# Bench Harness
Script-driven contention workloads for benchmarking fast-telemetry against the
OpenTelemetry SDK under realistic multi-threaded load.
See [BENCHMARK_REPORT.md](BENCHMARK_REPORT.md) for detailed results and
root cause analysis.
## Why Not `benches/`?
These workloads are intentionally separate from Criterion microbenchmarks:
- They are end-to-end workload drivers, not `cargo bench` functions.
- They require orchestration beyond Criterion (CPU pinning, `perf`, optional DogStatsD collector integration).
- They produce machine-readable run artifacts for comparison.

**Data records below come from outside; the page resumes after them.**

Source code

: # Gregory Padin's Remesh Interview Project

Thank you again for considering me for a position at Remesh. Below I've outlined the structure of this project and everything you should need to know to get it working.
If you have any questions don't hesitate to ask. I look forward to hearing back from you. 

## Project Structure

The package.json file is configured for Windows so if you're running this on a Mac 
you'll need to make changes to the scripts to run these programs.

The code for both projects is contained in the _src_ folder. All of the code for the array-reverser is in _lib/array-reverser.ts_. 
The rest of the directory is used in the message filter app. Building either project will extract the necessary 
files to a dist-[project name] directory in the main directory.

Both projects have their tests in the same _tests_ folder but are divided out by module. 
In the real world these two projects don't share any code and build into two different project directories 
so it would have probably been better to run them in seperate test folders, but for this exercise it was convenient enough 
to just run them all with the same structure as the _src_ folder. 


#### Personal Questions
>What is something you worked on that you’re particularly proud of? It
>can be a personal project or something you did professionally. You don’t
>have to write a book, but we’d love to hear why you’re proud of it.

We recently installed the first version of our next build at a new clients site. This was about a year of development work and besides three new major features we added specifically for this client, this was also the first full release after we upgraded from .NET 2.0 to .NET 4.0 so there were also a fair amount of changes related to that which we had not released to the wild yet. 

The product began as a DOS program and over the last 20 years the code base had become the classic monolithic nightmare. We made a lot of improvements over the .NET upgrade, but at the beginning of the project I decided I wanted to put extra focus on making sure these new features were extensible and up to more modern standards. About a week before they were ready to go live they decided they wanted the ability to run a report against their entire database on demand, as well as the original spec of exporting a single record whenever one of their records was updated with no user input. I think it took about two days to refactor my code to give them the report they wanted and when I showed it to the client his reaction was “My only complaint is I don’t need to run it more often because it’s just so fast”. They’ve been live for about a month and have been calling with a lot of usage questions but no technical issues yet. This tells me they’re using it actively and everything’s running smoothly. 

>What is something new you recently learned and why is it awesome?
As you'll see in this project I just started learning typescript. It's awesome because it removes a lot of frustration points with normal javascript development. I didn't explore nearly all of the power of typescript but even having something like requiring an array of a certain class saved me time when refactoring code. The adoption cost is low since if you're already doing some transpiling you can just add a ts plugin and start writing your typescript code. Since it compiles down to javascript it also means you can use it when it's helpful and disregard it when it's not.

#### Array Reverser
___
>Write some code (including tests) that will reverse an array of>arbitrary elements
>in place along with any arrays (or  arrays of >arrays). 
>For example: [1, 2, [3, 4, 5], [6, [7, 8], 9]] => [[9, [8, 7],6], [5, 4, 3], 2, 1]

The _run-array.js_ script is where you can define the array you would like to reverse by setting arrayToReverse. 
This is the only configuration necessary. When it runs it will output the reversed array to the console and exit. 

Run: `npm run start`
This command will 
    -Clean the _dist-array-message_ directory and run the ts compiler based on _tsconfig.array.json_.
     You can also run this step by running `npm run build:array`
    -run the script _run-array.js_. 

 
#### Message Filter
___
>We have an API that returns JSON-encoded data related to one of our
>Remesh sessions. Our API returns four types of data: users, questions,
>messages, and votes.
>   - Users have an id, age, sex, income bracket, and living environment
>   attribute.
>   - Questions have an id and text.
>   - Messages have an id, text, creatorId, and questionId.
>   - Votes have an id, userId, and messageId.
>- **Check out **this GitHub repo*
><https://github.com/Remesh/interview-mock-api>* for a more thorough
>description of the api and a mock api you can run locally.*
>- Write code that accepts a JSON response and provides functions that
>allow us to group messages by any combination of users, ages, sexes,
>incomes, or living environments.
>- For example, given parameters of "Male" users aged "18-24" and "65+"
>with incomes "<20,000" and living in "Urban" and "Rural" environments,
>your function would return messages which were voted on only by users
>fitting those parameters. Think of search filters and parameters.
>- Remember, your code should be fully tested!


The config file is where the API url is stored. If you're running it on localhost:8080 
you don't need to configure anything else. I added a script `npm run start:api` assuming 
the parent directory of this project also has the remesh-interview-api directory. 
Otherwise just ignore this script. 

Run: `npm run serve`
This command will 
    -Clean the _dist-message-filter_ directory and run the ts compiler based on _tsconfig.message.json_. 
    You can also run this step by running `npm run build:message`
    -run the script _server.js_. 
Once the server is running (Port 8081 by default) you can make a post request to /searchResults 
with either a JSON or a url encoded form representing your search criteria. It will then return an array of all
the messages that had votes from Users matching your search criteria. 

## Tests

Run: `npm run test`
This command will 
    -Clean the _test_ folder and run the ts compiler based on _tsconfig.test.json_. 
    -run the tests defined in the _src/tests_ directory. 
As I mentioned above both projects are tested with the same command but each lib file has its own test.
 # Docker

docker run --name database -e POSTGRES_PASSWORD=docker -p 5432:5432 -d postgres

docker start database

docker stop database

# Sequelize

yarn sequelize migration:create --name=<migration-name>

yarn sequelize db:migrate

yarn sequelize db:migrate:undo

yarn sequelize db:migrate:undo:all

Criterion microbenchmarks live in [`../benches/`](../benches/) and are useful for
single-operation latency measurement. The harness here measures sustained
throughput and contention behavior under realistic thread counts.
## Criterion Coverage
Run the microbenchmark suite directly with:
```bash
cargo bench -p fast-telemetry --features otlp --bench fast_vs_otel
```
The current Criterion suite covers:
- single-threaded recording hot paths
- multi-threaded contention for counters, histograms, and distributions
- export cost for Prometheus, DogStatsD, and OTLP
- dynamic-cardinality export scaling
- first-touch dynamic series insertion and overflow-bucket pressure
- concurrent write-plus-export overlap
- span OTLP drain/build/encode/gzip cost
Useful benchmark groups to inspect in the Criterion HTML report:
- `record/dynamic_counter_first_touch/...`
- `contention/counter_write_export_overlap/...`
- `export/span_otlp_cycle/...`
## CPU Usage
The script-driven workloads now emit process CPU accounting on every run:
- `cpu_user_seconds`
- `cpu_system_seconds`
- `cpu_total_seconds`
- `cpu_avg_cores`
- `cpu_utilization_pct`
- `cpu_ns_per_op`
`cpu_utilization_pct` is computed as `cpu_total_seconds / total_seconds * 100`, so
multi-threaded runs can exceed `100%`. `cpu_avg_cores` is the same number expressed
as average cores consumed during the run.
Example:
```bash
./bench/run-cache-bench.sh --entity counter --profile hotspot --threads 16 --runs 5
```
Each `*-run-*.txt` file and the generated `summary.csv` will include the CPU fields,
so you can compare throughput and CPU cost together on macOS or Linux without
requiring `perf`.
## metrics-rs Comparison
`run-cache-bench.sh` also supports `mode=metrics`, backed by the
[`metrics`](https://docs.rs/metrics/latest/metrics/) facade and
[`metrics-util`](https://docs.rs/metrics-util/latest/metrics_util/) `Registry<_, AtomicStorage>`.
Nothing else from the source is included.